0179
11-09-2011
MALMALUM
Semna van Ooy
Beeldend Kunstenaar
Deelcollectie: De Bijbel

Genesis 3.1

Van alle in het wild levende dieren die God gemaakt had, was de slang het sluwst. Dit dier vroeg aan de vrouw: ‘Is het waar dat God gezegd heeft dat jullie van geen enkele boom in de tuin mogen eten?’ ‘We mogen de vruchten van alle bomen eten,’ antwoordde de vrouw, ‘behalve die van de boom in het midden van de tuin. God heeft ons verboden van de vruchten van die boom te eten of zelfs maar aan te raken; doen we dat toch, dan zullen we sterven.’ ‘Jullie zullen helemaal niet sterven’ zei de slang. ‘Integendeel, God weet dat jullie de ogen zullen opengaan zodra je daarvan eet, dat jullie dan als goden zullen zijn en kennis zullen hebben van goed en kwaad.’

Daar is het dus allemaal begonnen. Door van de verboden vrucht te eten plaatste de mens zich naast God. Hoewel het woord appel niet valt in de bijbel, is de appel wel het zinnebeeld geworden voor de verleiding en het kwaad. De oorspronkelijke tekst in het Hebreeuws spreekt van een vrucht. Er is altijd gegist naar welke vrucht dat precies geweest moet zijn. Granaatappel en kweepeer zijn waarschijnlijker maar in alle iconografie wordt echter zonder pardon een appel afgebeeld. Het gebruik van de appel als de verboden vrucht vindt zijn oorsprong in de oude Latijnse vertaling van de bijbel, het Vulgaat. Het woord appel, malum, is in het Latijn namelijk hetzelfde als het woord voor kwaad of onheil. Twee loten aan dezelfde stam.

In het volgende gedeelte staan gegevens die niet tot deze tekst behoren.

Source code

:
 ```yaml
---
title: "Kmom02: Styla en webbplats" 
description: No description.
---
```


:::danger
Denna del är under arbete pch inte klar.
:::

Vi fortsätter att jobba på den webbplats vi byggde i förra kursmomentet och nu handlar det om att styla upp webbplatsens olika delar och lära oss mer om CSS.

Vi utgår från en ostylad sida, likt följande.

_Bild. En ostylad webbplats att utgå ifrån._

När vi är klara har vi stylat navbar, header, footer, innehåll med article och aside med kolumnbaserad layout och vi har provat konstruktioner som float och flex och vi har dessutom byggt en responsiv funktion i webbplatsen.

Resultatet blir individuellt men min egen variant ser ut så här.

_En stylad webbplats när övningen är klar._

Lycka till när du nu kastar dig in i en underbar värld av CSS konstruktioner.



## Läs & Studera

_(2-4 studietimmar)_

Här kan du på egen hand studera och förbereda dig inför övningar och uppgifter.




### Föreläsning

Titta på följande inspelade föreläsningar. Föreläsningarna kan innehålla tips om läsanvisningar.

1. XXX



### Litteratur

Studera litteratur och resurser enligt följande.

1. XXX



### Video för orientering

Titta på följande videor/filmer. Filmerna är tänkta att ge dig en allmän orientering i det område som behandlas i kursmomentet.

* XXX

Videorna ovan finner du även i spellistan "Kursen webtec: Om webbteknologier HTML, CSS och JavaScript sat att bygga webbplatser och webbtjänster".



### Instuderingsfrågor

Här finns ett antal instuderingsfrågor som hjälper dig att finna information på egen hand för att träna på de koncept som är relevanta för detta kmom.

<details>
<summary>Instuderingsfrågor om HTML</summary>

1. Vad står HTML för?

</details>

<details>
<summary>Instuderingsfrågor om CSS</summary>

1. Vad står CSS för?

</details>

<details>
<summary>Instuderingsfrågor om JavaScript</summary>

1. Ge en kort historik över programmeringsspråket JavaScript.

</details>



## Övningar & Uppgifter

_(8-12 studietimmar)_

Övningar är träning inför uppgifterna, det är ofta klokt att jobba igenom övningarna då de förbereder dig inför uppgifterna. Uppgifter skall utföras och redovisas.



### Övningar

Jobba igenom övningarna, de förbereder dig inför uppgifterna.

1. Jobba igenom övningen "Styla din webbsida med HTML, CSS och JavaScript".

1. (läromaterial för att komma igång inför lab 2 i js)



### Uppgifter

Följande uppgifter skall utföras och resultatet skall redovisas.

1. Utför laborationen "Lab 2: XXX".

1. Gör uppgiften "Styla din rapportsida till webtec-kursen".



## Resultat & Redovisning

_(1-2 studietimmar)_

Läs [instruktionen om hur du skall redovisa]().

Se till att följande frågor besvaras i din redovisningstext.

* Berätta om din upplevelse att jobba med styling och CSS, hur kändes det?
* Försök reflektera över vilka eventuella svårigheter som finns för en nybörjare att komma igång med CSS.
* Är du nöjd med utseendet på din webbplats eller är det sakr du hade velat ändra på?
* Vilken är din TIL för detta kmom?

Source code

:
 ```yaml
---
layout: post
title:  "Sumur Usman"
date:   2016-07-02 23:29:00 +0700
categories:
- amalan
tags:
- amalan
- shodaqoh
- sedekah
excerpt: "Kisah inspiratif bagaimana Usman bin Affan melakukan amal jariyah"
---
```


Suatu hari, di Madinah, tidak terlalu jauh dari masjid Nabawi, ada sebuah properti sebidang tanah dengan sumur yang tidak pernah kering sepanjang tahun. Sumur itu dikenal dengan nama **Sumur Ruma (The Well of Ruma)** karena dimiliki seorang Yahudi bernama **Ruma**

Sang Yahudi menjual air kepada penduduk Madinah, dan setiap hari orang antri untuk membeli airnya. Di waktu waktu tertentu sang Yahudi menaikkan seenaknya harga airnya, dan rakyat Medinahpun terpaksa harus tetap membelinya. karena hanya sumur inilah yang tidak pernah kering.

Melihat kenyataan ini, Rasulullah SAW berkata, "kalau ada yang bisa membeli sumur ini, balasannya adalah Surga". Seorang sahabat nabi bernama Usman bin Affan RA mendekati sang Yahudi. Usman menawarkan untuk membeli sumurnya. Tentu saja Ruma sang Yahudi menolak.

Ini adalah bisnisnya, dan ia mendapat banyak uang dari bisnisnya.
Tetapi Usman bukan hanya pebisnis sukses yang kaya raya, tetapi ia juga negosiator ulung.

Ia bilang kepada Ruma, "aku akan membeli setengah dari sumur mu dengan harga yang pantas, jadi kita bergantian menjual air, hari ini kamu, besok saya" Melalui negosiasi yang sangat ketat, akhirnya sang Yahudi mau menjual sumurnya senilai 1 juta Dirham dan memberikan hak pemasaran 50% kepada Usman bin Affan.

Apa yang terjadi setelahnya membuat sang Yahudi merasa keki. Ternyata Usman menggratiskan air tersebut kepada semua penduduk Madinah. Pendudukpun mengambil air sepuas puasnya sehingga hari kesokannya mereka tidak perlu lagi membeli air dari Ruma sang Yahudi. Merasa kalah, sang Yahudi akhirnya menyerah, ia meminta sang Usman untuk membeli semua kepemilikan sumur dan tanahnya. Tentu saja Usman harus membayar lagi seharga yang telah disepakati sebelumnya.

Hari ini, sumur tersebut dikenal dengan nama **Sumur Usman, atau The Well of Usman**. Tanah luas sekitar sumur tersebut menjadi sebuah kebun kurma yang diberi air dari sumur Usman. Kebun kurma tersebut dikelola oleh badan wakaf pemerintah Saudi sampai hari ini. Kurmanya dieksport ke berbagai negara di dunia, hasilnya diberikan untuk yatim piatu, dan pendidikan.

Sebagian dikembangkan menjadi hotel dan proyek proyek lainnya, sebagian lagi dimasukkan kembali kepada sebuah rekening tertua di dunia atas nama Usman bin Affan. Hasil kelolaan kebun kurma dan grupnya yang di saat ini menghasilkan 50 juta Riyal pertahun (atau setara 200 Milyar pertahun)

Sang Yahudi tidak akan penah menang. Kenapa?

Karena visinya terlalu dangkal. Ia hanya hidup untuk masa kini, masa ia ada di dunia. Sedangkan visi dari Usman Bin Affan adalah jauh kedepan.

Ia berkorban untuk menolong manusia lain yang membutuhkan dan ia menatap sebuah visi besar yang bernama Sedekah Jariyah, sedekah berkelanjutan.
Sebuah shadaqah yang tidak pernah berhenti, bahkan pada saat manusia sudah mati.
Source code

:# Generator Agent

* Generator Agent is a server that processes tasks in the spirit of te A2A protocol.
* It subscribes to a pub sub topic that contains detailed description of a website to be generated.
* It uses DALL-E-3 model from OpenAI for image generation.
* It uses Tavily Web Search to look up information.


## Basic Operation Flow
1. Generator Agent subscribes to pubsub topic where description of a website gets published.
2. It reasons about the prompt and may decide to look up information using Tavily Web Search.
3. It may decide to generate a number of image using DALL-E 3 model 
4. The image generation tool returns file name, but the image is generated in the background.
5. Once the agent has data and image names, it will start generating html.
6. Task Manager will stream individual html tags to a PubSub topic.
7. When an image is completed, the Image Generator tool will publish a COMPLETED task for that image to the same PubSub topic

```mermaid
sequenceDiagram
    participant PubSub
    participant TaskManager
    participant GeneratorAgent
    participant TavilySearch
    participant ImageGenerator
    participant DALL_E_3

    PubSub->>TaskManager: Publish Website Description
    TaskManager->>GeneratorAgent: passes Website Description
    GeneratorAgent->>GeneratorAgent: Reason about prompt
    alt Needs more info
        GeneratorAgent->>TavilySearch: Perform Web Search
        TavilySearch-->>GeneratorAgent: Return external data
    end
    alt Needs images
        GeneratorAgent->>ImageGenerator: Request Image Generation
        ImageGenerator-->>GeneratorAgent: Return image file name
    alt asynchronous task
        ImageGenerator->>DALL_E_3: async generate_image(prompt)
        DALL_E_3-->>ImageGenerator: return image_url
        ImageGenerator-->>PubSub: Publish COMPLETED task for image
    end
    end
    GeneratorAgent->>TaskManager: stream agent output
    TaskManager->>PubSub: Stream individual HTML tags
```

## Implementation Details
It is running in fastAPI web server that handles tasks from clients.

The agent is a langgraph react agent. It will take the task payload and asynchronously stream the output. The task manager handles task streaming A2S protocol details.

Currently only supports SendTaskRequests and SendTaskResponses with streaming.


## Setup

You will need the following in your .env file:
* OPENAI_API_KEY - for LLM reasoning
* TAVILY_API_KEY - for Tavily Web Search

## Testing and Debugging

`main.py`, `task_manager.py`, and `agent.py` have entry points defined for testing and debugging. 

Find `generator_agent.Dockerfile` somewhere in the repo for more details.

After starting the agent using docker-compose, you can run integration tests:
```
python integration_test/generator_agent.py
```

Ik wilde voor het ruimtelijk manuscript een “echt” ding maken. Eén op één, op ware grootte, geen schaalmodel maar een gebruiksvoorwerp. De mal voor de appel gaat aan de appel vooraf. Zonder mal geen appel en zonder appel geen verhaal.

De mal vóór het afgietsel, als ruimtelijk negatief van de appel en de beet. Het kwaad is reeds geschiet en eindeloos geschikt voor reproductie.